Simulation of diatomic gas-wall interaction and accommodation coefficients for Negative Ion Sources and accelerators

Particle-wall interactions determine in different ways the operating conditions of plasma sources, ion accelerators and beams operating in vacuum. A strong contribution to gas heating in plasma source is given by ion neutralization at walls; beam losses and stray particle production - particularly detrimental for high current negative ion systems such as beam sources for fusion - are caused by collisional processes with residual gas. The gas density profile is determined by the scattering of neutral particles at the walls. The modeling of realistic gas flows in vacuum involves some assumption on the gas-surface interaction, concerning the features of inelastic scattering, momentum and energy exchange, and the angular distribution of scattered particles. The influence of the accommodation coefficient on efficiency losses in the case of accelerators for fusion was shown in the past [1]. The study of such gas-wall interactions, scattering and accommodation parameters, can be performed by use of Molecular Dynamics (MD) techniques.

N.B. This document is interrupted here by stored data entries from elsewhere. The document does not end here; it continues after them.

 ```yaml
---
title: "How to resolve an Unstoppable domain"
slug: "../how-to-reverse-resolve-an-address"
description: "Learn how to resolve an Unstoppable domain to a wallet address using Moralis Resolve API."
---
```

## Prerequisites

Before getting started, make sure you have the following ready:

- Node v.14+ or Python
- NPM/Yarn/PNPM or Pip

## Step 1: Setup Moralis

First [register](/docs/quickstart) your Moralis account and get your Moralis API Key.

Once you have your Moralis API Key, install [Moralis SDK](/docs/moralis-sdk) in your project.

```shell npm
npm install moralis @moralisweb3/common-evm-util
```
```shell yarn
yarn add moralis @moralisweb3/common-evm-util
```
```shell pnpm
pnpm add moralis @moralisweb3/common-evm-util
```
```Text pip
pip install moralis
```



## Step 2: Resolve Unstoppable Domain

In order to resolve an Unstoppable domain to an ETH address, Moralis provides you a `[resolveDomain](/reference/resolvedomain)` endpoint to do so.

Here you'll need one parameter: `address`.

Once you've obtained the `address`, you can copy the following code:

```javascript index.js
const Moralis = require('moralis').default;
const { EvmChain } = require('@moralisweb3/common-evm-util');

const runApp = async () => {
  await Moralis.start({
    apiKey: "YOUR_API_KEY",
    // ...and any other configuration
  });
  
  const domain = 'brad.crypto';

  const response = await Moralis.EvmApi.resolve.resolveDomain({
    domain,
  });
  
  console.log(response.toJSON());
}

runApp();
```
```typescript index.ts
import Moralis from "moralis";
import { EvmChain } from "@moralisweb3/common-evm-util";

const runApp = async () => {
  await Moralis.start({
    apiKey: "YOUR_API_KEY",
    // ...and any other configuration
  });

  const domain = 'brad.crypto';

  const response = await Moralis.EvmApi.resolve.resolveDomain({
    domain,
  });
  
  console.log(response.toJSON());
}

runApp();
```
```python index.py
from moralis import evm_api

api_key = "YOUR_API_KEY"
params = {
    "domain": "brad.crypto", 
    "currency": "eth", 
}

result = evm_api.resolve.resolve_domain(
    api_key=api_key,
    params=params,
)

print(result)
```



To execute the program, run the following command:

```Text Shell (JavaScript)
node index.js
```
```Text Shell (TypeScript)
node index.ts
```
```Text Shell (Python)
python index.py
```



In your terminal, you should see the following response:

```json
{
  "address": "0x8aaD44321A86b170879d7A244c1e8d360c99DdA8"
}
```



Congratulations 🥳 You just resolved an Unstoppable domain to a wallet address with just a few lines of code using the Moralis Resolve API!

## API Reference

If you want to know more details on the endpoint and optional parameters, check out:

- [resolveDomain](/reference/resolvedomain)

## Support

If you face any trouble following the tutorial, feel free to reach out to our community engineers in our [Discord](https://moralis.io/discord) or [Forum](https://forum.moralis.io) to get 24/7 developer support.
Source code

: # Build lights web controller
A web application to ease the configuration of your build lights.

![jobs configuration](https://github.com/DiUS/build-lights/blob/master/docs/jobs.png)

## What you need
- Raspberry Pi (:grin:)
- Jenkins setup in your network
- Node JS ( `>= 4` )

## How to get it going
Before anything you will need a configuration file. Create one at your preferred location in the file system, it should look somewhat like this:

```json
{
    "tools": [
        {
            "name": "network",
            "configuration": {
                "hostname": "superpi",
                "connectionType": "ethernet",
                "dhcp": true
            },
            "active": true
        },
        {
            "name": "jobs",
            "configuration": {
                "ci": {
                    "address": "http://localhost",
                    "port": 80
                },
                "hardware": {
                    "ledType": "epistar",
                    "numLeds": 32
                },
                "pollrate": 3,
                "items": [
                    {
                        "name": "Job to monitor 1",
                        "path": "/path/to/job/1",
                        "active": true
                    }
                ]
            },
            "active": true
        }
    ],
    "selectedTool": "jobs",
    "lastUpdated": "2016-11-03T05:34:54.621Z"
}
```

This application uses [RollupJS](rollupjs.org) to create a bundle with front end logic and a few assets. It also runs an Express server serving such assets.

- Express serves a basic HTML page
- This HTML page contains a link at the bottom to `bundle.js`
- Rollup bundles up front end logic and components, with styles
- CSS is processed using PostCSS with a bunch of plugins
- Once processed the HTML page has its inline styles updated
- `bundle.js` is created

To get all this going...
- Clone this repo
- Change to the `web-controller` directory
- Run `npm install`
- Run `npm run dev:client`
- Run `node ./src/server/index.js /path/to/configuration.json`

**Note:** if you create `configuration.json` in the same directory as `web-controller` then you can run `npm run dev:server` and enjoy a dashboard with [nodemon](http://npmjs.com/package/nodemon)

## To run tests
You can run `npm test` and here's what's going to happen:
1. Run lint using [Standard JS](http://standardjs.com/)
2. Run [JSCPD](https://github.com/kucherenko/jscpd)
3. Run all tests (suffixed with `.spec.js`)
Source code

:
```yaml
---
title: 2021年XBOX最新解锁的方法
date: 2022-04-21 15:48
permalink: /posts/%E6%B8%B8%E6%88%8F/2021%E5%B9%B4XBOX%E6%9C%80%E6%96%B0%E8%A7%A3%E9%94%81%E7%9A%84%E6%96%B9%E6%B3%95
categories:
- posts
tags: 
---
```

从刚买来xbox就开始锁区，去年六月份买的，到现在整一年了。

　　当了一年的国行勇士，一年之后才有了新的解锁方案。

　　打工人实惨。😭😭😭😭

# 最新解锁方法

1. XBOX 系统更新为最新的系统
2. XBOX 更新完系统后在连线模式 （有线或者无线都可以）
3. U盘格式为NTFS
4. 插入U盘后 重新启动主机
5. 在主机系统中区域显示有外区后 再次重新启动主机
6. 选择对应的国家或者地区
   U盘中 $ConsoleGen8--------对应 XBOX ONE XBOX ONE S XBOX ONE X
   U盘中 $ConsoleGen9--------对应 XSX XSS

This paper shows that MD studies at the nano-scale can provide Momentum Accommodation Coefficient (MAC) and Energy Accommodation Coefficient (EAC), which in non-isothermal flows (such as the neutral gas in the accelerator, coming from the plasma source) affect the gas density gradients. For ideal surfaces the computation also provides the angular distribution of scattered particles. Classical MD method has been applied to the case of diatomic molecules. Single collision events, against a frozen wall or a fully thermal lattice, have been simulated using probe molecules. The two wall modeling approximations and data from literature are compared to verify the numerical results.